On 3/5/2020 1:57 PM, Bruce Kellett wrote:
On Fri, Mar 6, 2020 at 8:08 AM 'Brent Meeker' via Everything List
<[email protected]
<mailto:[email protected]>> wrote:
On 3/5/2020 2:45 AM, Bruce Kellett wrote:
Now sequences with small departures from equal numbers will still
give probabilities within the confidence interval of p = 0.5. But
this confidence interval also shrinks as 1/sqrt(N) as N
increases, so these additional sequences do not contribute a
growing number of cases giving p ~ 0.5 as N increases. So, again
within factors of order unity, the proportion of sequences
consistent with p = 0.5 decreases without limit as N increases.
So it is not the case that a very large proportion of the binary
strings will report p = 0.5. The proportion lying outside the
confidence interval of p = 0.5 is not vanishingly small -- it
grows with N.
I agree with you argument about unequal probabilities, in which
all the binomial sequences occur anyway leading to inference of
p=0.5. But in the above paragraph you are wrong about the how the
probability density function of the observed value changes as
N->oo. For any given interval around the true value, p=0.5, the
fraction of observed values within that interval increases as
N->oo. For example in N=100 trials, the proportion of observers
who calculate an estimate of p in the interval (0.45 0.55) is
0.68. For N=500 it's 0.975. For N=1000 it's 0.998.
Confidence intervals are constructed to include the true value
with some fixed probability. But that interval becomes narrower
as 1/sqrt(N).
So the proportion lying inside and outside the interval is
relatively constant, but the interval gets narrower.

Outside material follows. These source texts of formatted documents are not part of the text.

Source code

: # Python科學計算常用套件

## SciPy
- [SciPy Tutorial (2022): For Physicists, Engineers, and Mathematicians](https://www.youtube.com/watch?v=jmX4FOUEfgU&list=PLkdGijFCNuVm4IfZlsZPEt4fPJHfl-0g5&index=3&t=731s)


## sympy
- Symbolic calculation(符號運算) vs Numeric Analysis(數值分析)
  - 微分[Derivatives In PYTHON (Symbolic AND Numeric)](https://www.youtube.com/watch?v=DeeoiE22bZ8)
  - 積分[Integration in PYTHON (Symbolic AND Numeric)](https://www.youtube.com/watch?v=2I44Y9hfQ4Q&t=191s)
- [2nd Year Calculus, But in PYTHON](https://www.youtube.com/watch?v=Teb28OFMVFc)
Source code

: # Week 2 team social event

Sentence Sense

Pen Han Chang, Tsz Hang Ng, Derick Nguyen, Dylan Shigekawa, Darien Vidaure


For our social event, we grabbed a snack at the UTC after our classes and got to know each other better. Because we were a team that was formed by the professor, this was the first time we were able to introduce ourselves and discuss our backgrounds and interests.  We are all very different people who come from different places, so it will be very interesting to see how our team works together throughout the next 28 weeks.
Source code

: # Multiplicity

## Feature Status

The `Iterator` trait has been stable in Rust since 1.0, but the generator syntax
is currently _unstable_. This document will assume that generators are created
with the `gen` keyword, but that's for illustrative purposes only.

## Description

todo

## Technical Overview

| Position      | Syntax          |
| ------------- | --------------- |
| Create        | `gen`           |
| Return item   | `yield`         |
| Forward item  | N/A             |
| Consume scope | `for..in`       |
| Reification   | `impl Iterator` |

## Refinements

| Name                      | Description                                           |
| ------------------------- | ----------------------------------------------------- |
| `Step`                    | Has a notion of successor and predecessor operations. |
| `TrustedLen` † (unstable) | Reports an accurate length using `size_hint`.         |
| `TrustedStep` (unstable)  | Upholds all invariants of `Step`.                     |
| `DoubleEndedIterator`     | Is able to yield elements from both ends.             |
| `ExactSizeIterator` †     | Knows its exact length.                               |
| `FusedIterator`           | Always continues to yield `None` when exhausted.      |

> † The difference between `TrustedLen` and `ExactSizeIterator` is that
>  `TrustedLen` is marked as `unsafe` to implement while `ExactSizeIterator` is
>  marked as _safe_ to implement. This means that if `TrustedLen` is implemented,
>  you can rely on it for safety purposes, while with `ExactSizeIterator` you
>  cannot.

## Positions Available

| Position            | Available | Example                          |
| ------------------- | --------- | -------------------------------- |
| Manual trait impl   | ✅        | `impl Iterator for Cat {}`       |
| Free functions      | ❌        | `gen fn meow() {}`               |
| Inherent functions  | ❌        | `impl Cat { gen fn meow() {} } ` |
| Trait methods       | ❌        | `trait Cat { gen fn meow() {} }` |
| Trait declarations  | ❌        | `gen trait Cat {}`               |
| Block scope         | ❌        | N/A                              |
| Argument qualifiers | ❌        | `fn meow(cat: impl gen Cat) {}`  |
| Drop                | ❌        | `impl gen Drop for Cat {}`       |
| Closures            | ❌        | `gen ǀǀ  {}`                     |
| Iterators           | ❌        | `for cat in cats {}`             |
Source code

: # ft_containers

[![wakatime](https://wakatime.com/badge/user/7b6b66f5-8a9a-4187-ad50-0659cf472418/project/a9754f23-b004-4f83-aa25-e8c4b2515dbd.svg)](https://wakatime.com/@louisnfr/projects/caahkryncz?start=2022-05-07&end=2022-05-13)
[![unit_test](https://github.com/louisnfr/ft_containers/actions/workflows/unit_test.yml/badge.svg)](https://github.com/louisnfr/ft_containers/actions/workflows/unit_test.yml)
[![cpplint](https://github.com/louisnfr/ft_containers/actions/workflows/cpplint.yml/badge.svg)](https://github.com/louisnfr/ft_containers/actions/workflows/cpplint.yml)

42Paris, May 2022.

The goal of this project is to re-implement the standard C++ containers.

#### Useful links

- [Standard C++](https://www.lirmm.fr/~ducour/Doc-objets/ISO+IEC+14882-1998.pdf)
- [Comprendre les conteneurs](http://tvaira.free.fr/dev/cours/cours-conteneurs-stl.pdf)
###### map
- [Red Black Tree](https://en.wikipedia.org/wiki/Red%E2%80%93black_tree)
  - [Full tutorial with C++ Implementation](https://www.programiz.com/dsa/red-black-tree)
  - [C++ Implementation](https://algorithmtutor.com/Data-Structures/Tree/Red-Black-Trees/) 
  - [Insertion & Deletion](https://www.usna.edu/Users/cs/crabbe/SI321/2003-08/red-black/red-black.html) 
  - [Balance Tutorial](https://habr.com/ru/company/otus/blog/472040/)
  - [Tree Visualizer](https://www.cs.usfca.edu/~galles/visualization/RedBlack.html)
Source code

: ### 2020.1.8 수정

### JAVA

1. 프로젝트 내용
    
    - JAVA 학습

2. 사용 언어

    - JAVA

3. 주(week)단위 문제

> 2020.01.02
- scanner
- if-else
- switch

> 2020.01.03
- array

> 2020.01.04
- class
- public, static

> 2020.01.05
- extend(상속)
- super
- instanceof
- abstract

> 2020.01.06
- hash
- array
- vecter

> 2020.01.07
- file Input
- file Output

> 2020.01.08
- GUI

I think I am beginning to see why we are disagreeing on this. You are
using the normal approximation to the binomial distribution for a
large sequence of trials with some fixed probability of success on
each trial. In other words, it is as though you consider the 2^N
binary strings of length N to have been generated by some random
process, such as coin tosses or the like, with some prior fixed
probability value. Each string is then constructed as though the
random process takes place in a single word, so that there is only one
outcome for each toss.
Given such an ensemble, the statistics you cite are undoubtedly
correct: as the length of the string increases, the proportion of each
string within some interval of the given probability increases -- that
is what the normal approximation to the binomial gives you. And as N
increases, the confidence interval shrinks, so the proportion within a
confidence interval is approximately constant. But note these are the
proportions within each string as generated with some fixed
probability value. If you take an ensemble of such strings, the the
result is even more apparent, and the proportion of strings in which
the probability deviates significantly from the prior fixed value
decreases without limit.
That is all very fine. The problem is that this is not the ensemble of
strings that I am considering!
The set of all possible bit strings of length N is not generated by
some random process with some fixed probability. The set is generated
entirely deterministically, with no mention whatsoever of any
probability. Just think about where these strings come from. You
measure the spin of a spin-half particle. The result is 0 in one
branch and 1 in the other. Then the process is repeated, independently
in each branch, so the 1-branch splits into a 11-branch and a
10-branch; and the 0-branch splits into a 01-branch and a 00-branch.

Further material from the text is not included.